Al sexo llegamos pronto pero no siempre con acierto. Masters of Sex somete a la sociedad norteamericana de los años 50 y 60, puritana en su mayoría -y que contrasta con la sexualidad de los esferas criminales de los años 20 de Boardwalk Empire-, a una radiografía de su conciencia sexual, dejándonos por el camino grandes muestras de conservadurismo tanto en el ámbito doméstico como en el ámbito científico. El tiempo, en forma de consolador, punto G o posturas diabólicas, se abre paso con menor o mayor acierto en una sociedad donde la homofobia -un Barton Scully que lleva a límites enfermizos el armarismo del Salvatore Romano de Mad Men– y el racismo están en la mesa de cada buena familia.

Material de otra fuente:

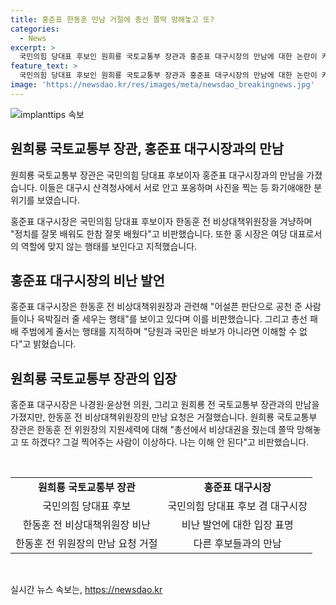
 ```yaml
---
title: 홍준표 한동훈 만남 거절에 총선 쫄딱 망해놓고 또?
categories:
  - News
excerpt: >
  국민의힘 당대표 후보인 원희룡 국토교통부 장관과 홍준표 대구시장의 만남에 대한 논란이 커지고 있다. 홍 시장은 한동훈 전 비상대책위원장을 겨냥해 정치적 판단 능력을 비판하며, 국민의힘의 내부 갈등을 공개했다. 홍 시장은 다른 후보들과의 만남을 거절하면서 원 전 장관을 비판하고, 원 전 위원장도 홍 시장의 불발된 만남에 대해 회피적 태도를 보였다. 이 같은 갈등으로 국민의힘 내부의 불화가 공개적으로 드러나고 있다.
feature_text: >
  국민의힘 당대표 후보인 원희룡 국토교통부 장관과 홍준표 대구시장의 만남에 대한 논란이 커지고 있다. 홍 시장은 한동훈 전 비상대책위원장을 겨냥해 정치적 판단 능력을 비판하며, 국민의힘의 내부 갈등을 공개했다. 홍 시장은 다른 후보들과의 만남을 거절하면서 원 전 장관을 비판하고, 원 전 위원장도 홍 시장의 불발된 만남에 대해 회피적 태도를 보였다. 이 같은 갈등으로 국민의힘 내부의 불화가 공개적으로 드러나고 있다.
image: 'https://newsdao.kr/res/images/meta/newsdao_breakingnews.jpg'
---
```


<p><img src="https://newsdao.kr/res/images/meta/newsdao_breakingnews.jpg" alt="implanttips 속보" /></p>

<h2 data-ke-size="size26">원희룡 국토교통부 장관, 홍준표 대구시장과의 만남</h2>

<p data-ke-size="size16">원희룡 국토교통부 장관은 국민의힘 당대표 후보이자 홍준표 대구시장과의 만남을 가졌습니다. 이들은 대구시 산격청사에서 서로 안고 포옹하며 사진을 찍는 등 화기애애한 분위기를 보였습니다.</p>

<p data-ke-size="size16">홍준표 대구시장은 국민의힘 당대표 후보이자 한동훈 전 비상대책위원장을 겨냥하며 "정치를 잘못 배워도 한참 잘못 배웠다"고 비판했습니다. 또한 홍 시장은 여당 대표로서의 역할에 맞지 않는 행태를 보인다고 지적했습니다.</p>

<h2 data-ke-size="size26">홍준표 대구시장의 비난 발언</h2>

<p data-ke-size="size16">홍준표 대구시장은 한동훈 전 비상대책위원장과 관련해 "어설픈 판단으로 공천 준 사람들이나 윽박질러 줄 세우는 행태"를 보이고 있다며 이를 비판했습니다. 그리고 총선 패배 주범에게 줄서는 행태를 지적하며 "당원과 국민은 바보가 아니라면 이해할 수 없다"고 밝혔습니다.</p>

<h2 data-ke-size="size26">원희룡 국토교통부 장관의 입장</h2>

<p data-ke-size="size16">홍준표 대구시장은 나경원·윤상현 의원, 그리고 원희룡 전 국토교통부 장관과의 만남을 가졌지만, 한동훈 전 비상대책위원장의 만남 요청은 거절했습니다. 원희룡 국토교통부 장관은 한동훈 전 위원장의 지원세력에 대해 "총선에서 비상대권을 줬는데 쫄딱 망해놓고 또 하겠다? 그걸 찍어주는 사람이 이상하다. 나는 이해 안 된다"고 비판했습니다.</p>

<p data-ke-size="size16">&nbsp;</p>

<table>
<tbody>
<tr>
<td style="text-align: center; height: 17px;"><b>원희룡 국토교통부 장관</b></td>
<td style="text-align: center; height: 17px;"><b>홍준표 대구시장</b></td>
</tr>
<tr>
<td style="text-align: center; height: 17px;">국민의힘 당대표 후보</td>
<td style="text-align: center; height: 17px;">국민의힘 당대표 후보 겸 대구시장</td>
</tr>
<tr>
<td style="text-align: center; height: 17px;">한동훈 전 비상대책위원장 비난</td>
<td style="text-align: center; height: 17px;">비난 발언에 대한 입장 표명</td>
</tr>
<tr>
<td style="text-align: center; height: 17px;">한동훈 전 위원장의 만남 요청 거절</td>
<td style="text-align: center; height: 17px;">다른 후보들과의 만남</td>
</tr>
</tbody>
</table>

<p data-ke-size="size16">&nbsp;</p>
실시간 뉴스 속보는, <a href="https://newsdao.kr" rel="dofollow">https://newsdao.kr</a>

«El pertinaz racismo del Doctor Thackeray se va apagando, pero no puede resultarnos indiferente la manera en la que esas ideas podían llegar a penetrar incluso en un hombre instruido como él»

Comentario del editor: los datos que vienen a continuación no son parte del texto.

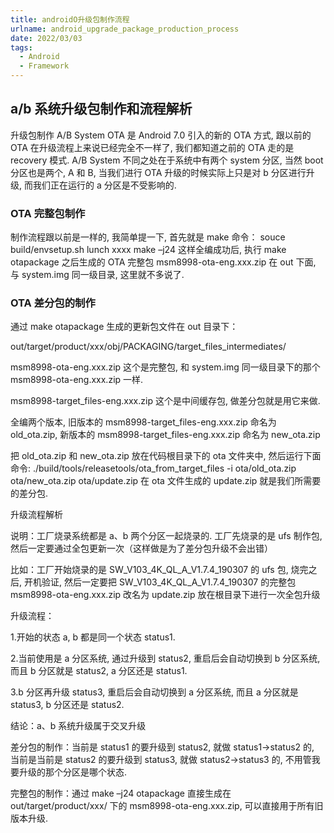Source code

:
 ```yaml
---
title: androidO升级包制作流程
urlname: android_upgrade_package_production_process
date: 2022/03/03
tags:
  - Android
  - Framework
---
```


## a/b 系统升级包制作和流程解析

升级包制作
A/B System OTA 是 Android 7.0 引入的新的 OTA 方式, 跟以前的 OTA 在升级流程上来说已经完全不一样了, 我们都知道之前的 OTA 走的是 recovery 模式. A/B System 不同之处在于系统中有两个 system 分区, 当然 boot 分区也是两个, A 和 B, 当我们进行 OTA 升级的时候实际上只是对 b 分区进行升级, 而我们正在运行的 a 分区是不受影响的.

### OTA 完整包制作

制作流程跟以前是一样的, 我简单提一下, 首先就是 make 命令：
souce build/envsetup.sh
lunch xxxx
make –j24
这样全编成功后, 执行
make otapackage
之后生成的 OTA 完整包 msm8998-ota-eng.xxx.zip 在 out 下面, 与 system.img 同一级目录, 这里就不多说了.

### OTA 差分包的制作

通过 make otapackage 生成的更新包文件在 out 目录下：

out/target/product/xxx/obj/PACKAGING/target_files_intermediates/

msm8998-ota-eng.xxx.zip 这个是完整包, 和 system.img 同一级目录下的那个 msm8998-ota-eng.xxx.zip 一样.

msm8998-target_files-eng.xxx.zip 这个是中间缓存包, 做差分包就是用它来做.

全编两个版本, 旧版本的 msm8998-target_files-eng.xxx.zip 命名为 old_ota.zip, 新版本的 msm8998-target_files-eng.xxx.zip 命名为 new_ota.zip

把 old_ota.zip 和 new_ota.zip 放在代码根目录下的 ota 文件夹中, 然后运行下面命令:
./build/tools/releasetools/ota_from_target_files -i ota/old_ota.zip ota/new_ota.zip ota/update.zip
在 ota 文件生成的 update.zip 就是我们所需要的差分包.

升级流程解析

说明：工厂烧录系统都是 a、b 两个分区一起烧录的. 工厂先烧录的是 ufs 制作包, 然后一定要通过全包更新一次（这样做是为了差分包升级不会出错）

比如：工厂开始烧录的是 SW_V103_4K_QL_A_V1.7.4_190307 的 ufs 包, 烧完之后, 开机验证, 然后一定要把 SW_V103_4K_QL_A_V1.7.4_190307 的完整包 msm8998-ota-eng.xxx.zip 改名为 update.zip 放在根目录下进行一次全包升级

升级流程：

1.开始的状态 a, b 都是同一个状态 status1.

2.当前使用是 a 分区系统, 通过升级到 status2, 重启后会自动切换到 b 分区系统, 而且 b 分区就是 status2, a 分区还是 status1.

3.b 分区再升级 status3, 重启后会自动切换到 a 分区系统, 而且 a 分区就是 status3, b 分区还是 status2.

结论：a、b 系统升级属于交叉升级

差分包的制作：当前是 status1 的要升级到 status2, 就做 status1->status2 的, 当前是当前是 status2 的要升级到 status3, 就做 status2->status3 的, 不用管我要升级的那个分区是哪个状态.

完整包的制作：通过 make –j24 otapackage 直接生成在 out/target/product/xxx/ 下的 msm8998-ota-eng.xxx.zip, 可以直接用于所有旧版本升级.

Un lastre, este último, que se desvela en The Knick como una tara congénita del país de la libertad y las oportunidades. Un mal que hierve desde las entrañas de la historia norteamericana y que algunos hombres y algunas mujeres supieron sortear, sino desde un principio, con el paso del tiempo. El pertinaz racismo del Doctor Thackeray hacia el brillante Doctor Algernon Edwards se va apagando -superando su tiempo-, pero no puede resultarnos indiferente la manera en la que esas ideas intolerantes e injustificadas podían llegar a penetrar incluso en un hombre instruido como él. Una revolución mental cuya inconclusión, sumada a la ilegalización de las mismas drogas que circulan ante la cámara de Soderbergh, nos ha legado paisajes como el Baltimore de David Simon.

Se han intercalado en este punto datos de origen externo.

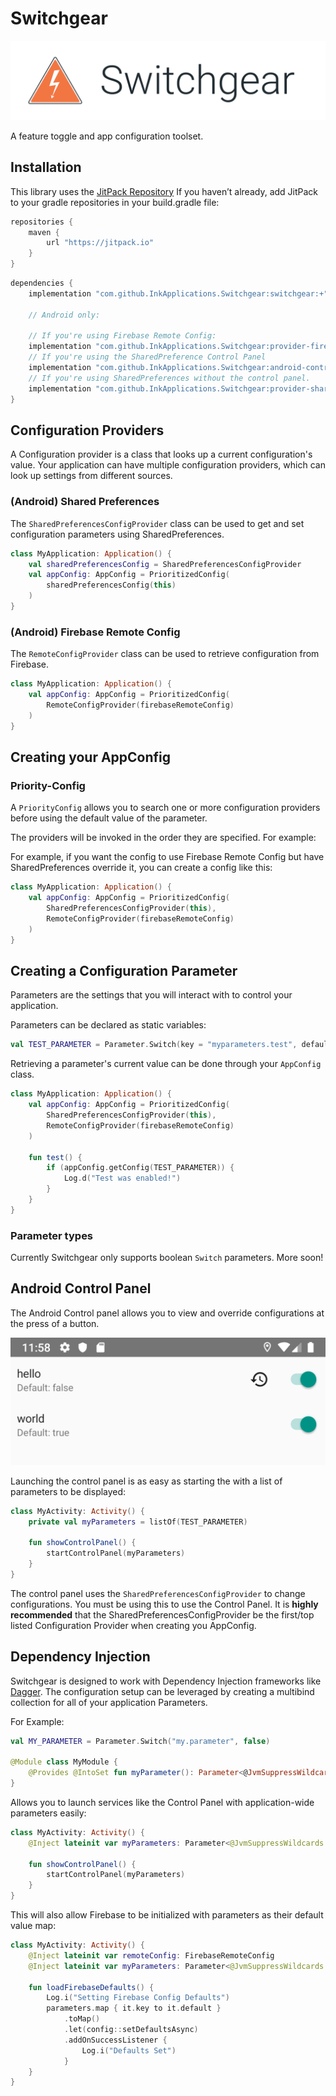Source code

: Switchgear
==========

![Logo](docs/assets/Logo-Full.svg)

A feature toggle and app configuration toolset.

Installation
------------

This library uses the [JitPack Repository]
If you haven’t already, add JitPack to your gradle repositories in your build.gradle file:

```gradle
repositories {
    maven {
        url "https://jitpack.io"
    }
}
```

[Jitpack Repository]: https://jitpack.io

```gradle
dependencies {
    implementation "com.github.InkApplications.Switchgear:switchgear:+" // Replace with specific version

    // Android only:

    // If you're using Firebase Remote Config:
    implementation "com.github.InkApplications.Switchgear:provider-firebase:+"  // Replace with specific version
    // If you're using the SharedPreference Control Panel
    implementation "com.github.InkApplications.Switchgear:android-control-panel:+"  // Replace with specific version
    // If you're using SharedPreferences without the control panel.
    implementation "com.github.InkApplications.Switchgear:provider-sharedpreferences:+"  // Replace with specific version
}
```

Configuration Providers
-----------------------

A Configuration provider is a class that looks up a current configuration's
value. Your application can have multiple configuration providers, which can
look up settings from different sources.

### (Android) Shared Preferences

The `SharedPreferencesConfigProvider` class can be used to get and set
configuration parameters using SharedPreferences.

```kotlin
class MyApplication: Application() {
    val sharedPreferencesConfig = SharedPreferencesConfigProvider
    val appConfig: AppConfig = PrioritizedConfig(
        sharedPreferencesConfig(this)
    )
}
```

### (Android) Firebase Remote Config

The `RemoteConfigProvider` class can be used to retrieve configuration from
Firebase.

```kotlin
class MyApplication: Application() {
    val appConfig: AppConfig = PrioritizedConfig(
        RemoteConfigProvider(firebaseRemoteConfig)
    )
}
```

Creating your AppConfig
-----------------------

### Priority-Config

A `PriorityConfig` allows you to search one or more configuration providers
before using the default value of the parameter.

The providers will be invoked in the order they are specified. For example:

For example, if you want the config to use Firebase Remote Config but have
SharedPreferences override it, you can create a config like this:

```kotlin
class MyApplication: Application() {
    val appConfig: AppConfig = PrioritizedConfig(
        SharedPreferencesConfigProvider(this),
        RemoteConfigProvider(firebaseRemoteConfig)
    )
}
```

Creating a Configuration Parameter
----------------------------------

Parameters are the settings that you will interact with to control your
application.

Parameters can be declared as static variables:

```kotlin
val TEST_PARAMETER = Parameter.Switch(key = "myparameters.test", default = false)
```

Retrieving a parameter's current value can be done through your `AppConfig`
class.

```kotlin
class MyApplication: Application() {
    val appConfig: AppConfig = PrioritizedConfig(
        SharedPreferencesConfigProvider(this),
        RemoteConfigProvider(firebaseRemoteConfig)
    )

    fun test() {
        if (appConfig.getConfig(TEST_PARAMETER)) {
            Log.d("Test was enabled!")
        }
    }
}
```

### Parameter types

Currently Switchgear only supports boolean `Switch` parameters. More soon!

Android Control Panel
---------------------

The Android Control panel allows you to view and override configurations
at the press of a button.

![Control Panel Screenshot](docs/assets/Android-Control-Panel.png)

Launching the control panel is as easy as starting the with a list of parameters
to be displayed:

```kotlin
class MyActivity: Activity() {
    private val myParameters = listOf(TEST_PARAMETER)

    fun showControlPanel() {
        startControlPanel(myParameters)
    }
}
```

The control panel uses the `SharedPreferencesConfigProvider` to change
configurations. You must be using this to use the Control Panel. It is
**highly recommended** that the SharedPreferencesConfigProvider be the
first/top listed Configuration Provider when creating you AppConfig.

Dependency Injection
--------------------

Switchgear is designed to work with Dependency Injection frameworks like
[Dagger].
The configuration setup can be leveraged by creating a multibind collection
for all of your application Parameters.

For Example:

```kotlin
val MY_PARAMETER = Parameter.Switch("my.parameter", false)

@Module class MyModule {
    @Provides @IntoSet fun myParameter(): Parameter<@JvmSuppressWildcards Any> = MY_PARAMETER
}
```

Allows you to launch services like the Control Panel with application-wide
parameters easily:

```kotlin
class MyActivity: Activity() {
    @Inject lateinit var myParameters: Parameter<@JvmSuppressWildcards Any>

    fun showControlPanel() {
        startControlPanel(myParameters)
    }
}
```

This will also allow Firebase to be initialized with parameters as their
default value map:


```kotlin
class MyActivity: Activity() {
    @Inject lateinit var remoteConfig: FirebaseRemoteConfig
    @Inject lateinit var myParameters: Parameter<@JvmSuppressWildcards Any>

    fun loadFirebaseDefaults() {
        Log.i("Setting Firebase Config Defaults")
        parameters.map { it.key to it.default }
            .toMap()
            .let(config::setDefaultsAsync)
            .addOnSuccessListener {
                Log.i("Defaults Set")
            }
    }
}
```

[Dagger]: https://dagger.dev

Seguimos afiliados a la estrechez de nuestro tictacteo y luchamos contra el fin de las ideologías, contra la muerte del papel, contra el reconocimiento moral de los animales. Somos Joe MacMillan en Halt and Catch Fire despreciando el ordenador personal y tirándose más tarde de los pelos al ver el éxito del Macintosh. Somos Don Draper en un ascensor quitándole el sombrero de la cabeza a un joven charlatán que no muestra educación frente a una dama. Somos el mismo Jon Hamm pero en el último episodio de Black Mirror enfrentándonos a nuestro futuro: personas bloqueadas y conciencias duplicadas que sirven de esclavos. Un hombre versus tiempo sin incertidumbre. Porque para cuando alcanzamos a entender el drama de nuestra época, éste hace tiempo que nos dio la espalda.